Stacked Pay Opportunities — In the Eagle Ford, we have currently identified seven potential undeveloped horizontal drilling locations (plus possibly two drilling locations in the Austin Chalk formation) across our three Eagle Ford benches and one Austin Chalk bench in the Gap Band Unit in Karnes County, Texas, which is partially evaluated in our proved undeveloped and probable undeveloped reserves as of May 31, 2017.
Marketing and Pricing
We currently plan to market the majority of the production from properties we will operate for both our account and the account of the other working interest owners in these properties. We currently plan to sell our production to purchasers at then current market prices. We may, however, from time to time enter into commodity hedging or derivative contracts to mitigate the risks associated with the volatility of the price of crude oil, natural gas, and natural gas liquids.
Competition
The oil and natural gas industry is highly competitive in all phases. We encounter competition from other oil and natural gas exploration and production companies in all areas of operation, including the acquisition of leases. Our competitors include numerous independent oil and natural gas companies, financial sponsors, and individuals. Many of our competitors are large, well established companies that have substantially larger operating staffs and greater capital resources than we do. Our ability to acquire additional properties in the future will depend upon our ability to evaluate and select suitable properties and to consummate transactions in a highly competitive environment. Competition in the oil and natural gas industry is intense, which may adversely affect our ability to compete.
Seasonality of Business
Weather conditions affect the demand for, and prices of, oil and natural gas. Demand for oil and natural gas has historically been higher in the fourth and first quarters of each year resulting in higher prices. Due to these seasonal fluctuations, results of operations for individual quarterly periods may not be indicative of the results that may be realized on an annual basis.
Title to Properties
As is customary in the oil and natural gas industry, we initially conduct a limited review of the title to our properties in connection with acquisition of leasehold acreage. At such time as we determine to conduct drilling operations on those properties, we will conduct a more thorough title examination and perform curative work with respect to
67
significant defects prior to commencement of drilling operations. To the extent title opinions or other investigations reflect title defects on those properties, we will typically be responsible for curing any title defects at our expense. We generally will not commence drilling operations on a property until we have cured any material title defects on such property.

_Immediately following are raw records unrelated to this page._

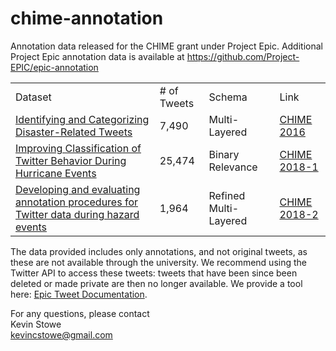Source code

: # chime-annotation
Annotation data released for the CHIME grant under Project Epic. Additional Project Epic annotation data is available at https://github.com/Project-EPIC/epic-annotation

<table>
  <tr><td>Dataset</td><td># of Tweets</td><td>Schema</td><td>Link</td></tr>
  <tr><td><a href="https://www.aclweb.org/anthology/W16-6201.pdf">Identifying and Categorizing Disaster-Related Tweets </a></td><td>7,490</td><td>Multi-Layered</td><td><a href="https://github.com/Project-EPIC/chime-annotation/CHIME-2016/">CHIME 2016</a></tr>
  <tr><td><a href="https://www.aclweb.org/anthology/W18-3512.pdf">Improving Classification of Twitter Behavior During Hurricane Events</a></td><td>25,474</td><td>Binary Relevance</td><td><a href="https://github.com/Project-EPIC/chime-annotation/CHIME-2018-1/">CHIME 2018-1</a></td></tr>
  <tr><td><a href="https://www.aclweb.org/anthology/W18-4915.pdf">Developing and evaluating annotation procedures for Twitter data during hazard events</a></td><td>1,964</td><td>Refined Multi-Layered</td><td><a href="https://github.com/Project-EPIC/chime-annotation/CHIME-2018-2/">CHIME 2018-2</a></td></tr>
</table>

The data provided includes only annotations, and not original tweets, as these are not available through the university. We recommend using the Twitter API to access these tweets: tweets that have been since been deleted or made private are then no longer available. We provide a tool here: <a href="https://github.com/Project-EPIC/epic-annotation/blob/master/Epic%20Tweet%20Documentation.pdf">Epic Tweet Documentation</a>.

For any questions, please contact<br>
Kevin Stowe<br>
kevincstowe@gmail.com<br>
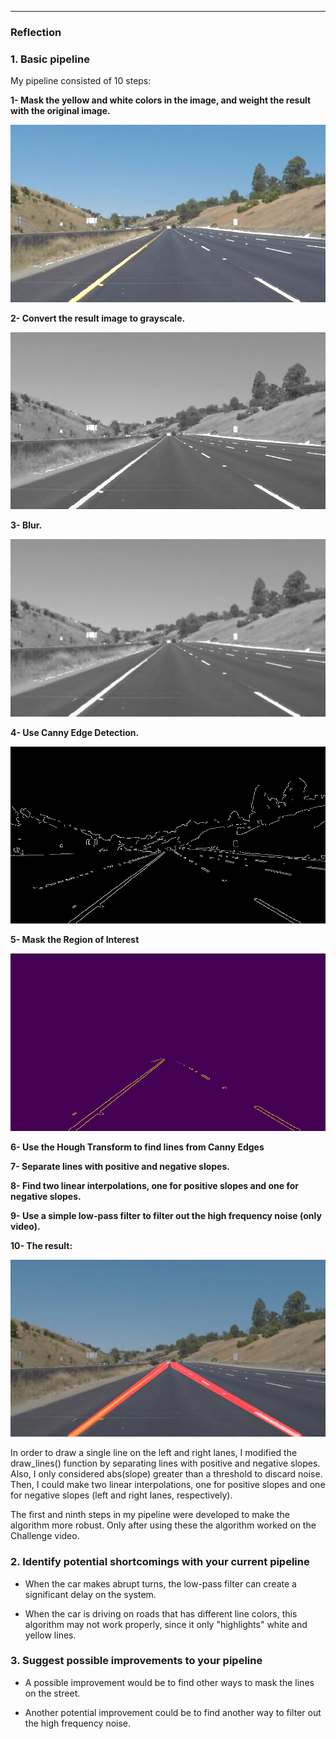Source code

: 
[//]: # (Image References)

[image1]: /test_images_output2/1masked.jpg "Mask - Yellow and White"
[image2]: /test_images_output2/2gray.jpg "Grayscale"
[image3]: /test_images_output2/3blurgray.jpg "Blurred Grayscale"
[image4]: /test_images_output2/4edges.jpg "Edges"
[image5]: /test_images_output2/5edgeswithmaskedregion.jpg "Masked Region"
[image6]: /test_images_output2/6final.jpg "Result"

---

### Reflection

### 1. Basic pipeline


My pipeline consisted of 10 steps: 


**1- Mask the yellow and white colors in the image, and weight the result with the original image.**

![alt text][image1]


**2- Convert the result image to grayscale.**

![alt text][image2]


**3- Blur.**

![alt text][image3]


**4- Use Canny Edge Detection.**

![alt text][image4]


**5- Mask the Region of Interest**

![alt text][image5]

**6- Use the Hough Transform to find lines from Canny Edges**

**7- Separate lines with positive and negative slopes.**

**8- Find two linear interpolations, one for positive slopes and one for negative slopes.**

**9- Use a simple low-pass filter to filter out the high frequency noise (only video).**

**10- The result:**

![alt text][image6]




In order to draw a single line on the left and right lanes, I modified the draw_lines() function by separating lines with positive and negative slopes. Also, I only considered abs(slope) greater than a threshold to discard noise. Then, I could make two linear interpolations, one for positive slopes and one for negative slopes (left and right lanes, respectively).

The first and ninth steps in my pipeline were developed to make the algorithm more robust. Only after using these the algorithm worked on the Challenge video.



### 2. Identify potential shortcomings with your current pipeline


- When the car makes abrupt turns, the low-pass filter can create a significant delay on the system.

- When the car is driving on roads that has different line colors, this algorithm may not work properly, since it only "highlights" white and yellow lines.


### 3. Suggest possible improvements to your pipeline

- A possible improvement would be to find other ways to mask the lines on the street.

- Another potential improvement could be to find another way to filter out the high frequency noise.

Prior to completing an acquisition of producing oil and natural gas leases, we perform title reviews on the most significant leases and, depending on the materiality of properties, we may obtain a title opinion, obtain an updated title review or opinion or review previously obtained title opinions. Our oil and natural gas properties are expected to be subject to customary royalty and other interests, liens for current taxes and other burdens which we believe typically do not materially interfere with the use of or affect our carrying value of the properties.
We believe that we have satisfactory title to all of our material current assets. Title to these properties is subject to encumbrances in some cases, such as customary interests generally retained in connection with the acquisition of real property, customary royalty interests and contract terms and restrictions, liens for current taxes and other burdens, easements, restrictions and minor encumbrances customary in the oil and natural gas industry. However, we believe that none of these liens, restrictions, easements, burdens and encumbrances will materially detract from the value of these properties or from our interest in these properties or materially interfere with our use of these properties in the operation of our business. In addition, we believe that we have obtained sufficient rights-of-way grants and permits from public authorities and private parties for us to operate our business in all material respects as described in this Offering Circular.
In connection with the San Andres Acreage Acquisition, the Contribution Agreement contains a price adjustment mechanism pursuant to which the purchase price for the Acquisition may be adjusted upward or downward for certain specified events, including, but not limited to, uncured environmental or title defects, or title benefits (as those terms are defined in the Contribution Agreement), which amount to greater than $1,075,000, approximately 5% of the purchase price. The parties have a 30-day period from the date of the Contribution Agreement to conduct further diligence and provide notice of any claimed defects or benefits. LEP will have the right to cure title defects for 180 days after closing of the Acquisition.
Oil and Natural Gas Leases
The typical oil and natural gas lease agreement covering our properties provides for the payment of royalties to the mineral owner for all oil and natural gas produced from any wells drilled on the leased premises. We anticipate the lessor royalties and other leasehold burdens on our properties generally will range from 20% to 25%, resulting in a net revenue interest to us generally ranging from 75% to 80%.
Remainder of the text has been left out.